Смотрю – протягивает сухарь. Не стал я ломаться, взял сухарь и живо обратил его в муку своими жерновами. Все как-то стали проще, точно корабль сделал нас равными, да и впрямь всем досталось почти что одинаково. Навестил я больного Генри в его каюте – за ним ходил слуга Ален Буксхинс, – а Генри и говорит:

– Вытащи меня из этой конуры, Бэк, сделай милость. Так хочется посмотреть на Америку!

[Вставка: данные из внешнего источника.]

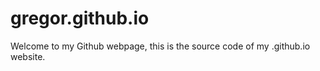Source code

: # gregor.github.io

Welcome to my Github webpage, this is the source code of my .github.io website.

Молил он и просил, пока мы с Аленом не подхватили его под руки и не вытащили на шкафут. Тут как раз туман разошелся, повеяли всякие прекрасные запахи, взошло солнце, и увидели мы, что за островами и берегами начинается какое-то новое море, уходящее к горизонту, и Питер объяснил, что это не море, а залив Албемарл и что он, Питер, уже побывал здесь на острове Роанок. Мне не до того было: сухарь мисс Алисы только раздразнил аппетит, да и все на корабле согласно мыслили в этом направлении, и капитан распорядился починить единственную оставшуюся у нас после урагана шлюпку и спустить ее на воду. Желающих съездить на берег оказалось так много, что пришлось кинуть жребий. Попал в шлюпку и я.

Как сейчас помню высокий облупленный кузов флейта, от которого мы впервые за полтора месяца оттолкнулись веслом. Боже, до чего он опостылел! Хотелось прыгать и смеяться, хотя от голода коленки дрожали и в глазах стояли радужные круги. Ну, ладно, плывем мы между двумя островами, а их много тянется вдоль берегов, и видим, что на берегах такие невиданные дубы, каких в Англии не растет нигде. Джойс и говорит:

– Смотрите: голубые цапли!

Туча этих птиц поднялась из тростников и чуть не все небо закрыла. Мы разинули рты.

– Да это что, – говорит Питер. – Здесь, в Виргинии, тьма куропаток, бекасов, вальдшнепов, голубей – их можно просто палками сшибать в часы перелета. Индейки огромные, лопаются от жира – я охотился за ними у водопадов.

– А нельзя ли сейчас? – робко говорит Том Бланкет (брюхо свое он здорово растряс в пути).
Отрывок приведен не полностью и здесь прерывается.